Search the records below for the word "mass". Copy each line where it occurs.
- - -
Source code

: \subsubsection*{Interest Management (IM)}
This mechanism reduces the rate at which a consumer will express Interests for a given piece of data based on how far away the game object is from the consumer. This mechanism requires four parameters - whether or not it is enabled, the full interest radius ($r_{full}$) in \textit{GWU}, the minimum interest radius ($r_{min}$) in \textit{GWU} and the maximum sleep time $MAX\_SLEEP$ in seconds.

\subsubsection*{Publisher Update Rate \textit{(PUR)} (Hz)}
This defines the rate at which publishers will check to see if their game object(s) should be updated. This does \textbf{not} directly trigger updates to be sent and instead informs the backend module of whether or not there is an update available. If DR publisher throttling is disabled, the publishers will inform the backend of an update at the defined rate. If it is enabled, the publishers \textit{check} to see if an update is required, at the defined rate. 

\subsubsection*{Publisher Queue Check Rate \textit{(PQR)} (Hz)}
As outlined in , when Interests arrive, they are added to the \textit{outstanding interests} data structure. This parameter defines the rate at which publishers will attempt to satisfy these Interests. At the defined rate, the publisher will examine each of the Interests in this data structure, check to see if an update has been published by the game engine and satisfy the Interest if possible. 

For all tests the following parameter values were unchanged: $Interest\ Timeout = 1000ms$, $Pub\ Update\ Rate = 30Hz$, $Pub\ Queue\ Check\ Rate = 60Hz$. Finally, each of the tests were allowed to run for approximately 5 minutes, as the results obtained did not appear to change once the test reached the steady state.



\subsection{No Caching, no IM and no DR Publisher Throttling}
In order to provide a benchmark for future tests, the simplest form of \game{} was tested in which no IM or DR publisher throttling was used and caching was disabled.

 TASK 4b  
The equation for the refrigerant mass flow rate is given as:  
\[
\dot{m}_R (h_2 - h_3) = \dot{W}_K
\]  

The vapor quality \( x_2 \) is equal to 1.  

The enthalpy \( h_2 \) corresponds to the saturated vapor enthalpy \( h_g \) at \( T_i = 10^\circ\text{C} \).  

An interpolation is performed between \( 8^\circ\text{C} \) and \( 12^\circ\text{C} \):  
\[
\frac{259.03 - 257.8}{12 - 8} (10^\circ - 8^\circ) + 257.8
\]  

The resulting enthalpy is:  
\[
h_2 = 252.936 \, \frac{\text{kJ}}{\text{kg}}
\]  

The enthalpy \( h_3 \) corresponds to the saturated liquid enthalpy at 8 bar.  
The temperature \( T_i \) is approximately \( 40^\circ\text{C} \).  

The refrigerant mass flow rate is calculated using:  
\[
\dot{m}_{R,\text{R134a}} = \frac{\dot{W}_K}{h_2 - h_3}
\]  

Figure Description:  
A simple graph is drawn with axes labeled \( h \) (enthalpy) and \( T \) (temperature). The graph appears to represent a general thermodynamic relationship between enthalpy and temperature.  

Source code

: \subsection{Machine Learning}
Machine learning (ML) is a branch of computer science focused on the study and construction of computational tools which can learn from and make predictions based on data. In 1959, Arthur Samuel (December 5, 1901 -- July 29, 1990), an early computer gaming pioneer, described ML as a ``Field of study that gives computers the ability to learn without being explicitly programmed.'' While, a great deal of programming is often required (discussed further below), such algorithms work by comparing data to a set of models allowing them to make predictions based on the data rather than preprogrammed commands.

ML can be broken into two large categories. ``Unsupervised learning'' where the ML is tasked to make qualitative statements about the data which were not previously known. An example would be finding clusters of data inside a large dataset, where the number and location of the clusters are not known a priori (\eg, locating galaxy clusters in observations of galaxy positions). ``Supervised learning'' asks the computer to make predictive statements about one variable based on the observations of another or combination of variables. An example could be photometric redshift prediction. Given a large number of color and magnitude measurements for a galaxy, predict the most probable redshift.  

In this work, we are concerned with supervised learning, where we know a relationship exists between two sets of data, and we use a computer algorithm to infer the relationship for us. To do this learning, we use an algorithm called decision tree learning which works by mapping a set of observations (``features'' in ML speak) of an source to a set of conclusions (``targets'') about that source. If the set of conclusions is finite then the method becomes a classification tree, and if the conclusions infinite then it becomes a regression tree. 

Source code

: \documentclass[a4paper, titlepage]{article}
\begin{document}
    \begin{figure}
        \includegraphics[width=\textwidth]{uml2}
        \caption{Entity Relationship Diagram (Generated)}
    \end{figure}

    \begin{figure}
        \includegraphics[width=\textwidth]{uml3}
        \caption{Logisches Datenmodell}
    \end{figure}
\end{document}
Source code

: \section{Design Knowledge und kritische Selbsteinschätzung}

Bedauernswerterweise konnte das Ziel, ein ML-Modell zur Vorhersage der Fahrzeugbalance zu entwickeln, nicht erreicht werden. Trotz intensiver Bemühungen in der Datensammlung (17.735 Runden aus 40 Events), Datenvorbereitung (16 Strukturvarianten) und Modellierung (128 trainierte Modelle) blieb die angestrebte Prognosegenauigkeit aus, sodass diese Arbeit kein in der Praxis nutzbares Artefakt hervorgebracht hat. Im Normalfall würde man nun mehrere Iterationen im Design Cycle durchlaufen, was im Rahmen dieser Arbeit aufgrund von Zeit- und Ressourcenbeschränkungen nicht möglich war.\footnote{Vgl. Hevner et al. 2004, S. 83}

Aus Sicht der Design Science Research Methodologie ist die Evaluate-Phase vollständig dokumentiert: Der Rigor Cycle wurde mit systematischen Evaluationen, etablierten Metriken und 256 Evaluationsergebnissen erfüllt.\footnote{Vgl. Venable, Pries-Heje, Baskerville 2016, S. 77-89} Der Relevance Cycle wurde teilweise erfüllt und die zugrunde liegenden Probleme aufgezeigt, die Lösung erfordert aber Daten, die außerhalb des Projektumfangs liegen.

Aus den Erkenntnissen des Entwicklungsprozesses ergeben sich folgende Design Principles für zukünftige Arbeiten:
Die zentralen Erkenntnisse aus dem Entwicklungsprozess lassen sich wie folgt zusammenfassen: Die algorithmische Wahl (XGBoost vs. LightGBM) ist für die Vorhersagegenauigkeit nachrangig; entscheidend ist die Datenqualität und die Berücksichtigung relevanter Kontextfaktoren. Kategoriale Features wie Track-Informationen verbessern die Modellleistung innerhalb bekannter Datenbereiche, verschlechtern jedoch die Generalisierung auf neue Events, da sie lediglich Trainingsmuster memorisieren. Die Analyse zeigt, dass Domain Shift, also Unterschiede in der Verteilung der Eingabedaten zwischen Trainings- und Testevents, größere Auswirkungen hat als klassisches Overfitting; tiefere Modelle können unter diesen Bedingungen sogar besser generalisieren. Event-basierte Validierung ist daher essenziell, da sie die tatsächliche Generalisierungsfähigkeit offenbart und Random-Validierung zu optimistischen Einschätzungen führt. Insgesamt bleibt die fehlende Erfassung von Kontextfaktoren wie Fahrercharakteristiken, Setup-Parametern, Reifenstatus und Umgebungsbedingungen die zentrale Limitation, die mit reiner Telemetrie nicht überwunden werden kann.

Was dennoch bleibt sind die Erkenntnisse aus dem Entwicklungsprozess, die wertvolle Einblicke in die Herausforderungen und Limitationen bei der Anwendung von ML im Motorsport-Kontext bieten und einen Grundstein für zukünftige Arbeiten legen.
- - -
■ **Task solution**
The equation for the refrigerant mass flow rate is given as:  
The refrigerant mass flow rate is calculated using:  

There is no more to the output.